*** Opening of THE INPUT ***
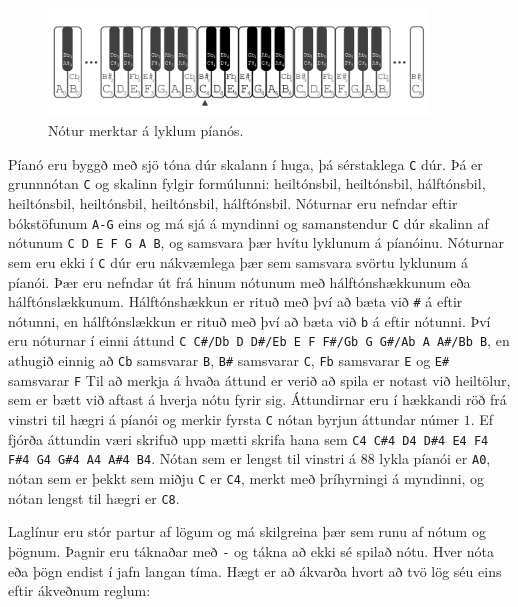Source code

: \begin{figure}[ht!]
  \centering
    \includegraphics[width=0.9\textwidth]{piano}
  \caption{Nótur merktar á lyklum píanós.}
\end{figure}

Píanó eru byggð með sjö tóna dúr skalann í huga, þá sérstaklega \texttt{C} dúr.
Þá er grunnnótan \texttt{C} og skalinn fylgir formúlunni:
heiltónsbil, heiltónsbil, hálftónsbil, heiltónsbil, heiltónsbil, heiltónsbil, hálftónsbil.
Nóturnar eru nefndar eftir bókstöfunum \texttt{A-G} eins og má sjá á myndinni og samanstendur \texttt{C} dúr skalinn af nótunum \texttt{C D E F G A B}, og samsvara þær hvítu lyklunum á píanóinu.
Nóturnar sem eru ekki í \texttt{C} dúr eru nákvæmlega þær sem samsvara svörtu lyklunum á píanói.
Þær eru nefndar út frá hinum nótunum með hálftónshækkunum eða hálftónslækkunum.
Hálftónshækkun er rituð með því að bæta við \texttt{\#} á eftir nótunni, en hálftónslækkun er rituð með því að bæta við \texttt{b} á eftir nótunni.
Því eru nóturnar í einni áttund \texttt{C C\#/Db D D\#/Eb E F F\#/Gb G G\#/Ab A A\#/Bb B}, en athugið einnig að \texttt{Cb} samsvarar \texttt{B}, \texttt{B\#} samsvarar \texttt{C}, \texttt{Fb} samsvarar \texttt{E} og \texttt{E\#} samsvarar \texttt{F}
Til að merkja á hvaða áttund er verið að spila er notast við heiltölur, sem er bætt við aftast á hverja nótu fyrir sig.
Áttundirnar eru í hækkandi röð frá vinstri til hægri á píanói og merkir fyrsta \texttt{C} nótan byrjun áttundar númer $1$.
Ef fjórða áttundin væri skrifuð upp mætti skrifa hana sem \texttt{C4 C\#4 D4 D\#4 E4 F4 F\#4 G4 G\#4 A4 A\#4 B4}.
Nótan sem er lengst til vinstri á $88$ lykla píanói er \texttt{A0}, nótan sem er þekkt sem miðju \texttt{C} er \texttt{C4}, merkt með þríhyrningi á myndinni, og nótan lengst til hægri er \texttt{C8}.

Laglínur eru stór partur af lögum og má skilgreina þær sem runu af nótum og þögnum.
Þagnir eru táknaðar með \texttt{-} og tákna að ekki sé spilað nótu.
Hver nóta eða þögn endist í jafn langan tíma.
Hægt er að ákvarða hvort að tvö lög séu eins eftir ákveðnum reglum:

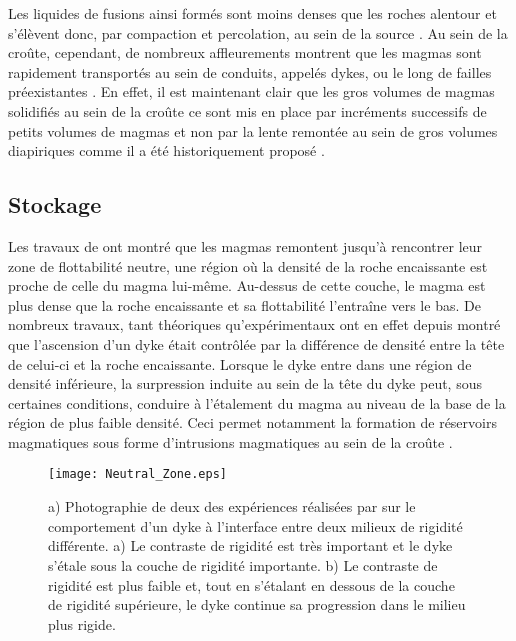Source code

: Les liquides de fusions ainsi formés sont moins denses que les roches
alentour et s'élèvent donc, par compaction et percolation, au sein de
la source \citep{McKenzy:1984bo,McKenzie:1985jq}. Au sein de la
croûte, cependant, de nombreux affleurements montrent que les magmas
sont rapidement transportés au sein de conduits, appelés dykes, ou le
long de failles préexistantes
\citep{Clemens:1992kr,Petford:1993bk,Rubin:1995upa,Glazner:2004gv}. En
effet, il est maintenant clair que les gros volumes de magmas
solidifiés au sein de la croûte ce sont mis en place par incréments
successifs de petits volumes de magmas
\citep{Annen:2002er,Glazner:2004gv,Michaut:2011kg} et non par la lente
remontée au sein de gros volumes diapiriques comme il a été
historiquement proposé \citep{Miller:1999km}.


\subsection{Stockage}
\label{C1-sec:stockage}

Les  travaux  de  \citet{Walker:1989jq}  ont  montré  que  les  magmas
remontent  jusqu'à rencontrer  leur zone  de flottabilité  neutre, une
région où  la densité de la  roche encaissante est proche  de celle du
magma lui-même. Au-dessus de cette couche, le magma est plus dense que
la roche  encaissante et  sa flottabilité l'entraîne  vers le  bas. De
nombreux             travaux,              tant             théoriques
\citep{Lister:1991ut,Petford:1993bk,Rubin:1995upa}    qu'expérimentaux
\citep{Taisne:2009kj,Taisne:2011do}  ont en  effet  depuis montré  que
l'ascension d'un  dyke était  contrôlée par  la différence  de densité
entre la  tête de celui-ci  et la  roche encaissante. Lorsque  le dyke
entre dans une région de densité inférieure, la surpression induite au
sein de  la tête du dyke  peut, sous certaines conditions,  conduire à
l'étalement du magma au niveau de la  base de la région de plus faible
densité. Ceci permet notamment  la formation de réservoirs magmatiques
sous   forme   d'intrusions  magmatiques   au   sein   de  la   croûte
\citep{Taisne:2011do}.
\begin{figure}[h!]
 \begin{center}
 \graphicspath{ {/Users/thorey/Documents/These/Manuscript/Figure/Chapter1/} }
 \texttt{[image: Neutral\_Zone.eps]}
 \caption{a) Photographie de deux des expériences réalisées par
 \citet{Kavanagh:2006ig} sur le comportement d'un dyke à
 l'interface entre deux milieux de rigidité différente. a) Le
 contraste de rigidité est très important et le dyke s'étale sous
 la couche de rigidité importante. b) Le contraste de rigidité
 est plus faible et, tout en s'étalant en dessous de la couche de
 rigidité supérieure, le dyke continue sa progression dans le
 milieu plus rigide.}
 \label{C1-Neutral_Zone}
 \end{center}
\end{figure}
*** Close of THE INPUT ***
## PROBLEM DETAILS:
Find every line above that contains the word "Glazner", and return each one.

## ANSWER TO THIS EXERCISE:
\citep{Clemens:1992kr,Petford:1993bk,Rubin:1995upa,Glazner:2004gv}. En
\citep{Annen:2002er,Glazner:2004gv,Michaut:2011kg} et non par la lente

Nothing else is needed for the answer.